START TASK INPUT

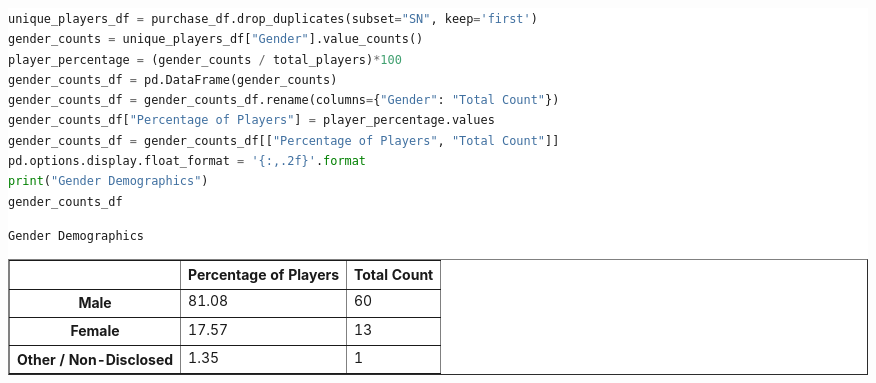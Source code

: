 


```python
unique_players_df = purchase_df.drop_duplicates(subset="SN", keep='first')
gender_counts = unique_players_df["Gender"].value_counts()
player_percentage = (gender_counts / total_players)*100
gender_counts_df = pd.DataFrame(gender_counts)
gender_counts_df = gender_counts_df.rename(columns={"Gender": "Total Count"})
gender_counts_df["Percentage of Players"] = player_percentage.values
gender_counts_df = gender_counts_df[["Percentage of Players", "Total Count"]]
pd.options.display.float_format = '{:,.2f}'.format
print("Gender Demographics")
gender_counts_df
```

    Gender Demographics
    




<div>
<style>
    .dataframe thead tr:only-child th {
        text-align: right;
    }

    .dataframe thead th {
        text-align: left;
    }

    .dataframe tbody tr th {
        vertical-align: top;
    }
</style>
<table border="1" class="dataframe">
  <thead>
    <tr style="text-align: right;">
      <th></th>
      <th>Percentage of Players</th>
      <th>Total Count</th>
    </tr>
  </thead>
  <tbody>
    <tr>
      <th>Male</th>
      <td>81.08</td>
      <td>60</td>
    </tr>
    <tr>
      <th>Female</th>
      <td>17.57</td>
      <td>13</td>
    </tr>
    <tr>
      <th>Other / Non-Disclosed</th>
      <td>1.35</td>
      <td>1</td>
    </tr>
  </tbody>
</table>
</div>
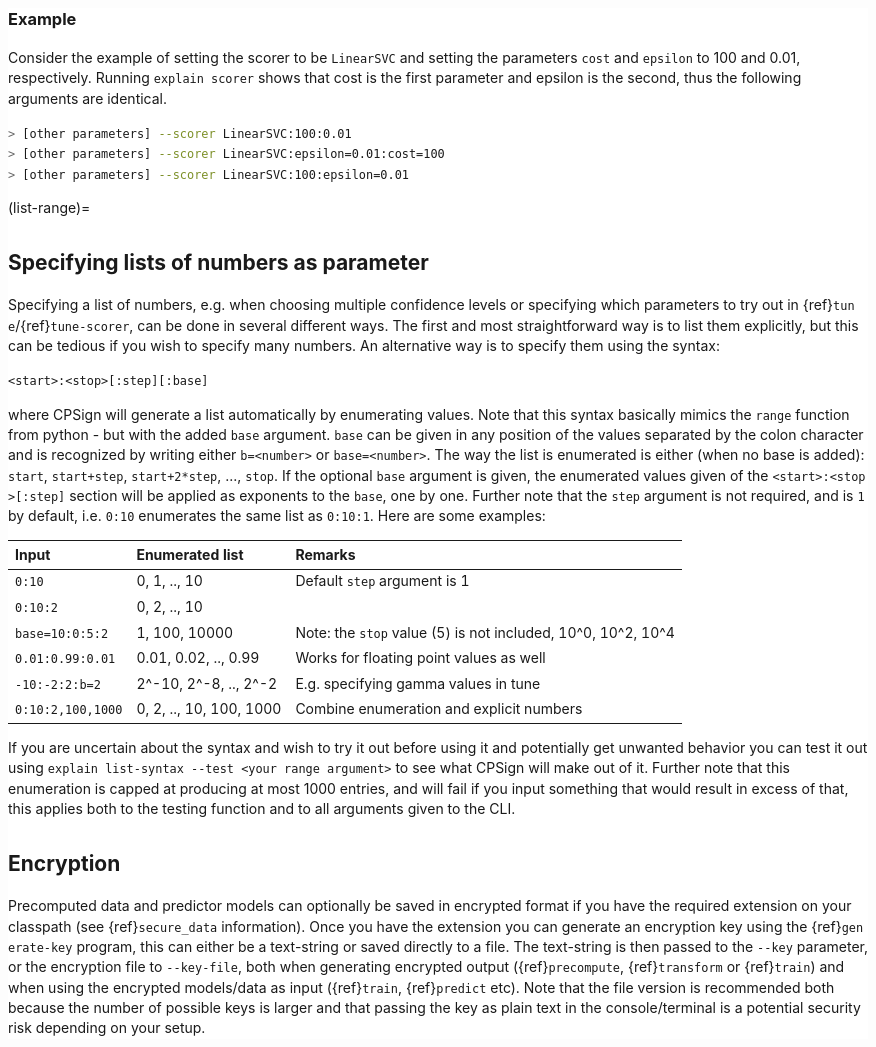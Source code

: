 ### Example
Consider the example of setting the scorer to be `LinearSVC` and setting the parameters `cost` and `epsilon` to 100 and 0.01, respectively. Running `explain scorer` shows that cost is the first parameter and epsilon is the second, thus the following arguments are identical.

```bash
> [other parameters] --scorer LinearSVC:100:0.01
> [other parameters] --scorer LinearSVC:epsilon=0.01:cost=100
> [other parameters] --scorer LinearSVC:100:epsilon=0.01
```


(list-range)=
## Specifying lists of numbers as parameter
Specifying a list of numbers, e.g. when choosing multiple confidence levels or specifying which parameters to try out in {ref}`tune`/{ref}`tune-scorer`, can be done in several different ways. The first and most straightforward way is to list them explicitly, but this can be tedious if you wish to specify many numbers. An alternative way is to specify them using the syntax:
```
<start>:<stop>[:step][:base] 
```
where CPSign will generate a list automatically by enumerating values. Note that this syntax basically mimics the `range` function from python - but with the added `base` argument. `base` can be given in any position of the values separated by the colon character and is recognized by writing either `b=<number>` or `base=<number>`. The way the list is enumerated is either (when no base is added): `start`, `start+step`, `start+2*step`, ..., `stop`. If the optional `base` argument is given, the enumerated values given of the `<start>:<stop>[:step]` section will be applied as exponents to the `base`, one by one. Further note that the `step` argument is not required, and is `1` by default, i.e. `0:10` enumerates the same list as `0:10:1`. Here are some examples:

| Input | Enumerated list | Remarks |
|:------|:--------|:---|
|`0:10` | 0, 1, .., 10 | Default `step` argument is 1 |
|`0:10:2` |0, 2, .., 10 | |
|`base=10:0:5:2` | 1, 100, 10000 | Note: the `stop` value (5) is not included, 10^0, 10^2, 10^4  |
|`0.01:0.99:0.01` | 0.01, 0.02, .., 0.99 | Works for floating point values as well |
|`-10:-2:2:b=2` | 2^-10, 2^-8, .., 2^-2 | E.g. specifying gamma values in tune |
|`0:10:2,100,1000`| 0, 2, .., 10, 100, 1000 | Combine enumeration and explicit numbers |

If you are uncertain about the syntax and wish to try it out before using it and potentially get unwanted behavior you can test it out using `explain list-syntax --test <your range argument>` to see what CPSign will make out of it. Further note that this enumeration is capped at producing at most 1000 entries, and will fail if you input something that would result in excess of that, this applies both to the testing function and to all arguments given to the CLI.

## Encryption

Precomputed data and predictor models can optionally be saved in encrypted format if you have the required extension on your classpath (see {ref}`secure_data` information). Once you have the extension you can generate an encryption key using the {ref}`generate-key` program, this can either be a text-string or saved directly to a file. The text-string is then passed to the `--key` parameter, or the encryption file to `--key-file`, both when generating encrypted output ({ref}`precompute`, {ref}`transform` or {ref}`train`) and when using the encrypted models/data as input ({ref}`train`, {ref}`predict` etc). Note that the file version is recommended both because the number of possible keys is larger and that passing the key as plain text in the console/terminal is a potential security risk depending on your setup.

END TASK INPUT

### WORK ORDER
If a line in the entries above contains the word "step", copy it.

### YOUR SOLUTION
<start>:<stop>[:step][:base] 
where CPSign will generate a list automatically by enumerating values. Note that this syntax basically mimics the `range` function from python - but with the added `base` argument. `base` can be given in any position of the values separated by the colon character and is recognized by writing either `b=<number>` or `base=<number>`. The way the list is enumerated is either (when no base is added): `start`, `start+step`, `start+2*step`, ..., `stop`. If the optional `base` argument is given, the enumerated values given of the `<start>:<stop>[:step]` section will be applied as exponents to the `base`, one by one. Further note that the `step` argument is not required, and is `1` by default, i.e. `0:10` enumerates the same list as `0:10:1`. Here are some examples:
|`0:10` | 0, 1, .., 10 | Default `step` argument is 1 |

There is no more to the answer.